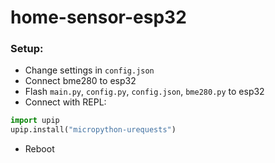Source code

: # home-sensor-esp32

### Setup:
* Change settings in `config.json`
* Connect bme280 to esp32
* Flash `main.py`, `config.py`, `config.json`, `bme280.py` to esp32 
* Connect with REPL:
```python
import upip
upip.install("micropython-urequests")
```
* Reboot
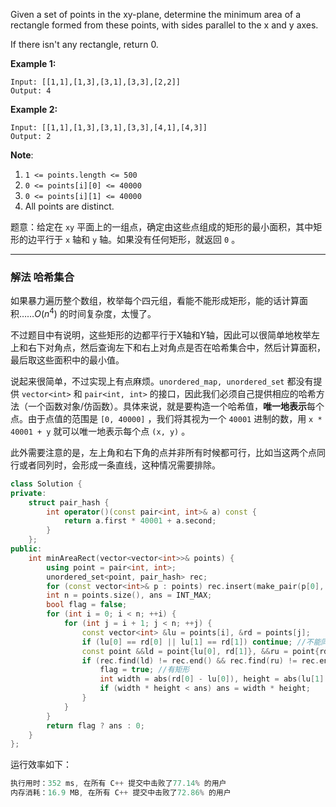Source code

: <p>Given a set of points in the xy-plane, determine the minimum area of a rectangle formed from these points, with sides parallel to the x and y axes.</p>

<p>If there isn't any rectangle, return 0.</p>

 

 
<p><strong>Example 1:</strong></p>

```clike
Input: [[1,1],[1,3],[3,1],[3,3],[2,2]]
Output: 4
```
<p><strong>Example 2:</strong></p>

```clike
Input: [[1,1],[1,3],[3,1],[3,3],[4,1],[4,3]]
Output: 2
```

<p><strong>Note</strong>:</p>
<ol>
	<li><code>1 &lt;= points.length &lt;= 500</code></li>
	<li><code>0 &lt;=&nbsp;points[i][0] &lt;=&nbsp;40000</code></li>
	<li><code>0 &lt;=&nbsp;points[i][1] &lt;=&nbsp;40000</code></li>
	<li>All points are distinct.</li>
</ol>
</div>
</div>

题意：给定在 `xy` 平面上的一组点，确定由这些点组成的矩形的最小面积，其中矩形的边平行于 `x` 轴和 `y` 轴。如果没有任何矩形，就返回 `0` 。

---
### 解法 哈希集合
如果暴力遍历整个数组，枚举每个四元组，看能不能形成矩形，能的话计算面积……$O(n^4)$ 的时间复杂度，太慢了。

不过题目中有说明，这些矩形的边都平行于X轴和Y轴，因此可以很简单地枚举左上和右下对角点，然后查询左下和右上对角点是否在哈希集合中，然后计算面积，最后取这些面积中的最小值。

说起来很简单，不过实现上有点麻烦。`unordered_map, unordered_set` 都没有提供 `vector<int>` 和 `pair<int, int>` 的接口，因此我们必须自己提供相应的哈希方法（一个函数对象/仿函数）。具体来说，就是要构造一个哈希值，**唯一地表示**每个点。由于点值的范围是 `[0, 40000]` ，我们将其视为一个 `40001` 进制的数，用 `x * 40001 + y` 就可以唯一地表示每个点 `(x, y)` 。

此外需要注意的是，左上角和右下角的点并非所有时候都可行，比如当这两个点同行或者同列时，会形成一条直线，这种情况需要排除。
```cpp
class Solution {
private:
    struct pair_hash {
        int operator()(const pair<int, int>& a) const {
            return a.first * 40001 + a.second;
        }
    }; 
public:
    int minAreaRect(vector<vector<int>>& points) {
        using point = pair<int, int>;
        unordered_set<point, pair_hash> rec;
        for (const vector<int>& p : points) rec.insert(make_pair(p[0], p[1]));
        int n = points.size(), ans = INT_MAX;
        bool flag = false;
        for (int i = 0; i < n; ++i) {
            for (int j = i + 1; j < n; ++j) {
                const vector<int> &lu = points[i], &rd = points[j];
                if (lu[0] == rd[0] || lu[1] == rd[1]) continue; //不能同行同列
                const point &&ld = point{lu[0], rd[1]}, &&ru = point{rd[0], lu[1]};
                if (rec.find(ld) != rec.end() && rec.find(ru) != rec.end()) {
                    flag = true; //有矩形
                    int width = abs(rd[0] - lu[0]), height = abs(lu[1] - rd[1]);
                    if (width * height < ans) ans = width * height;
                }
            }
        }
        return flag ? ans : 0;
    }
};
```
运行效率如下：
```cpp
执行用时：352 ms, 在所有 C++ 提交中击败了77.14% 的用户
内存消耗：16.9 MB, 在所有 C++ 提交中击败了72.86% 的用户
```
○ ○ ○
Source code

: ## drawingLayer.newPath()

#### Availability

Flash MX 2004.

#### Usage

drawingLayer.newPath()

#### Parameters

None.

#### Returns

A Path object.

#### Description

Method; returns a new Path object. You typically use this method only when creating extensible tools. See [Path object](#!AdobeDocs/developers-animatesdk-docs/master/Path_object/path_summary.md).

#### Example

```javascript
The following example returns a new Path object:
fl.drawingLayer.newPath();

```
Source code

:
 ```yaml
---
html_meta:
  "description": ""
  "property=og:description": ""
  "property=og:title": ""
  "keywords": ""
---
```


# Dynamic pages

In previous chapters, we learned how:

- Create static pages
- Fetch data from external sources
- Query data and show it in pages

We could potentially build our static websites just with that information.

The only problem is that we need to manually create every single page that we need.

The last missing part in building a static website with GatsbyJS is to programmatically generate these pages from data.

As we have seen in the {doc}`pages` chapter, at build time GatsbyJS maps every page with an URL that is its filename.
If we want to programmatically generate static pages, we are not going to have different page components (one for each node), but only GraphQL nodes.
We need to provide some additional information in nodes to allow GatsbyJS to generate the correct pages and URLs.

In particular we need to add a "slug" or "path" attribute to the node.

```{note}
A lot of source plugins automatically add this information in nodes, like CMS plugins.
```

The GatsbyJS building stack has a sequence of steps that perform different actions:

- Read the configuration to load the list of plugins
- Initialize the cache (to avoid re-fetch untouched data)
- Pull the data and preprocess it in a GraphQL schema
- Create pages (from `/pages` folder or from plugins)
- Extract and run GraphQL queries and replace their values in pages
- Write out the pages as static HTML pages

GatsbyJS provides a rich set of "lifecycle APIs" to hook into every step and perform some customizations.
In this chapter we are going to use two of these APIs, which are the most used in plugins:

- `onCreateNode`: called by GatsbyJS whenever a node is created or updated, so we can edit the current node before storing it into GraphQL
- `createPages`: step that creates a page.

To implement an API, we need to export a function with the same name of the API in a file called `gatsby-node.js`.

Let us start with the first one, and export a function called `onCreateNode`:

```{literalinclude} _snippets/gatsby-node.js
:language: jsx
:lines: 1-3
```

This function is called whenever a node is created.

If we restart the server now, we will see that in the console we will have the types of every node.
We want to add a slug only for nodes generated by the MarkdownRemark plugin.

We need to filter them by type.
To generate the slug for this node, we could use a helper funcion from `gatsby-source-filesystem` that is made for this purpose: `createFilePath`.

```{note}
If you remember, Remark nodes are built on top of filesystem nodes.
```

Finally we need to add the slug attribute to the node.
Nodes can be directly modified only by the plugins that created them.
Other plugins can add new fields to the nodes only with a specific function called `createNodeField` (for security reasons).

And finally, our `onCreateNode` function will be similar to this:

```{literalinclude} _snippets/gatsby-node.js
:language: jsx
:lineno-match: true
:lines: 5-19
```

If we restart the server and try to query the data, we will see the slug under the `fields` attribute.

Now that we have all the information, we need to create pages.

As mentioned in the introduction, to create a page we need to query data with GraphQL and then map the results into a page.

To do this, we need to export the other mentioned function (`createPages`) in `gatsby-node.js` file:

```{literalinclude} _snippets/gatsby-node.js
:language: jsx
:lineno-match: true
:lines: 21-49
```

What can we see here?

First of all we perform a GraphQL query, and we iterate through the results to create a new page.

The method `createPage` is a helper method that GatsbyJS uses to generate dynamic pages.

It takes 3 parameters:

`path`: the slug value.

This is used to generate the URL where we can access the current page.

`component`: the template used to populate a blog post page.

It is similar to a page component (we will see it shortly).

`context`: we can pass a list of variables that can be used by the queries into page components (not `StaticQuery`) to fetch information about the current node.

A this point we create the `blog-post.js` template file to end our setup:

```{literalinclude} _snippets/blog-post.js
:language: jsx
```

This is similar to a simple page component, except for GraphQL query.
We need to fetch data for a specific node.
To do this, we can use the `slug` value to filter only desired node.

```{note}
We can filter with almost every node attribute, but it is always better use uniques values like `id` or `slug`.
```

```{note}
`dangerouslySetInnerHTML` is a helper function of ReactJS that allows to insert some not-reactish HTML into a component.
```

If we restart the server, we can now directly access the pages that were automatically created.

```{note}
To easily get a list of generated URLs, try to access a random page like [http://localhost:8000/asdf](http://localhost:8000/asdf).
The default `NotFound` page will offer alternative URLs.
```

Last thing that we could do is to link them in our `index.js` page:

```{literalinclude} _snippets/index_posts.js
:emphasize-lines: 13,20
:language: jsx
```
○ ○ ○
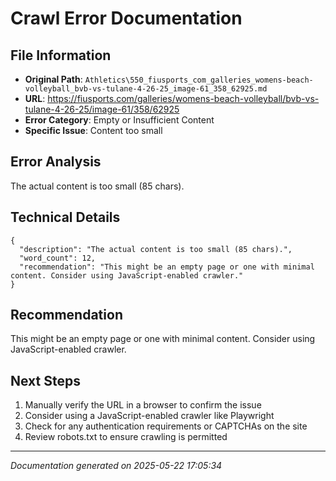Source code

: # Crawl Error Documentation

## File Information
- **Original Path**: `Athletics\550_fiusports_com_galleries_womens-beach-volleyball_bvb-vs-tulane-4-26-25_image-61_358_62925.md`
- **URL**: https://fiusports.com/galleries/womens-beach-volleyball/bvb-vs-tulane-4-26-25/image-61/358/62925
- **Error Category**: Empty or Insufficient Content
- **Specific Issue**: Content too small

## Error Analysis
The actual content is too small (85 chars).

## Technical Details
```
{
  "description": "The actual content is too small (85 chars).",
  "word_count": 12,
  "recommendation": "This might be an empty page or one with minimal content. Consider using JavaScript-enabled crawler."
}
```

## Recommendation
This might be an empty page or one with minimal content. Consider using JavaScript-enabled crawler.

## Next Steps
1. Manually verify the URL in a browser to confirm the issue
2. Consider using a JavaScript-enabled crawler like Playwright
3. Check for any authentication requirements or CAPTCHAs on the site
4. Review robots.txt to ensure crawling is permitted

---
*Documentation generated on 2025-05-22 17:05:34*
○ ○ ○
# Work task
Search the entries for the word "createPages" and pick out every line that holds it.

# Your solution
- `createPages`: step that creates a page.
To do this, we need to export the other mentioned function (`createPages`) in `gatsby-node.js` file:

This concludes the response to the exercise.